Повязку с глаз у него так и не сняли. Поэтому вся дорога превратилась для него в болезненную тряску и тошнотворное чувство ненависти к себе и тем, кто с ним так поступил. Конвоиры о чем-то переговаривались, смеялись, курили, они не стеснялись его присутствия, и это должно было испугать музыканта еще больше, но…
Но все это было где-то далеко, где-то бесконечно далеко от него, заключенного как в кокон в боль, стыд и страх.
Подохнешь ты в своем кабаке, сказала ему жена. Подохнешь. Не в кабаке, но из-за него. Из-за той проклятой ночи.
Головин не контролировал свои мысли, не сознавал, что мысленно уже смирился с тем, что умрет. Он уже пережил себя. И уже не боялся смерти.
Он мог только лениво перебирать в голове свое прошлое и стараться не думать о том, как все ЭТО будет происходить.
Он пообещал Крабу, что опознает того человека из ресторана, пообещал, чтобы немедленно прекратился ужас боли и стыда. Сейчас он не был уверен в том, что узнает хоть кого-нибудь из новогодних посетителей. И не был уверен в том, что хочет узнавать кого-нибудь.

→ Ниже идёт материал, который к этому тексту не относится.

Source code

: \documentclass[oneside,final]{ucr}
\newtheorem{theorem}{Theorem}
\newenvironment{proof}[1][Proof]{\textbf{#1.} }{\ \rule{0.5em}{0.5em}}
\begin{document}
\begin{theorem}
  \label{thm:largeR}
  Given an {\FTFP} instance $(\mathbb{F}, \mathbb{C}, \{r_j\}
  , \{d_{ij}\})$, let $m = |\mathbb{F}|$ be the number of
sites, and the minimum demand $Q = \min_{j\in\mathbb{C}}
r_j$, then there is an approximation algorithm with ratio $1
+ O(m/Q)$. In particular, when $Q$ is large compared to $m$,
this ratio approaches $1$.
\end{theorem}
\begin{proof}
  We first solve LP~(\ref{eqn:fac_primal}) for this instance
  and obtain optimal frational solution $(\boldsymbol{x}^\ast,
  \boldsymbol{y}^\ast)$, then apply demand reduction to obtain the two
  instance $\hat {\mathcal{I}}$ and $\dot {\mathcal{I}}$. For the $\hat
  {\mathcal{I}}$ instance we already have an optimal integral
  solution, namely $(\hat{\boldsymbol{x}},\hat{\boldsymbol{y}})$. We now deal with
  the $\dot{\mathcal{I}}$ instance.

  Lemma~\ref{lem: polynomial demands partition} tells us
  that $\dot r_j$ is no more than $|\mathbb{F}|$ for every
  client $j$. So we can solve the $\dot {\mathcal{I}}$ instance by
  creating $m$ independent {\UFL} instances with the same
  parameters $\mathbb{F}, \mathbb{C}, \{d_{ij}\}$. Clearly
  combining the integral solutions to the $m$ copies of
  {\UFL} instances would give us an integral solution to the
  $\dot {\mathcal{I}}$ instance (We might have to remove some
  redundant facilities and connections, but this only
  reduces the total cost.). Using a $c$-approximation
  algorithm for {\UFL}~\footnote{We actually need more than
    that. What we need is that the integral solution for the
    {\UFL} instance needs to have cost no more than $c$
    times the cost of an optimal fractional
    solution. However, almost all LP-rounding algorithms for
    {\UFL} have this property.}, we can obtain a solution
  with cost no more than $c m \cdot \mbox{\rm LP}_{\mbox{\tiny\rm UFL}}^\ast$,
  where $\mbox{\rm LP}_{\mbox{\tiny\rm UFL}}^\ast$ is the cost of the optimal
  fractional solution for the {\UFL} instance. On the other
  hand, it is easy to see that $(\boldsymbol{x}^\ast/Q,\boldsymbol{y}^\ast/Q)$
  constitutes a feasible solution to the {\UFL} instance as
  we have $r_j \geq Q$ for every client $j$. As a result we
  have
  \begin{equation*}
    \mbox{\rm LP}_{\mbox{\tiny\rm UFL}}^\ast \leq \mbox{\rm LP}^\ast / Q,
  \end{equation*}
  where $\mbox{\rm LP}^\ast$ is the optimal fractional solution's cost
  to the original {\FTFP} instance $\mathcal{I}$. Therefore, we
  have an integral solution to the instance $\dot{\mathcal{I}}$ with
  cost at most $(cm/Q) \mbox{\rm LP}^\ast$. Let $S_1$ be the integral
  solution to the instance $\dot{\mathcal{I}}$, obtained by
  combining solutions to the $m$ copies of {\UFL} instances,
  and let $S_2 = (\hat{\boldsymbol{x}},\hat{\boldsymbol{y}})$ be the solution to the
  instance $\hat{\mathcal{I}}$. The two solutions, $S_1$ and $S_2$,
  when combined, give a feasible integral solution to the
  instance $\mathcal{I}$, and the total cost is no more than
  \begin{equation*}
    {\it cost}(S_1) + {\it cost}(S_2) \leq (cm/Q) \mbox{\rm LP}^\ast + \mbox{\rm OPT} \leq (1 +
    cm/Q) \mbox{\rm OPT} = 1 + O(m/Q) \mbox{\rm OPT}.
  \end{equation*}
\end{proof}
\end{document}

Машина резко остановилась, музыканта вытащили из нее и буквально на руках проволокли в какую-то комнату. На улице было холодно, босые еще мокрые ноги словно обожгло. В комнате, как ему показалось вначале, было теплей, но потом он понял, что здесь давно не топили. Пахло подвальной нежилой сыростью.
Головина посадили на стул, лязгнула дверь. Руки связаны не были, но он даже не пытался развязать глаза. Какое-то безумное ледяное пламя медленно охватило все его тело. Босые ноги стояли на раскаленном от холода бетоне и судорога начала медленно скручивать их.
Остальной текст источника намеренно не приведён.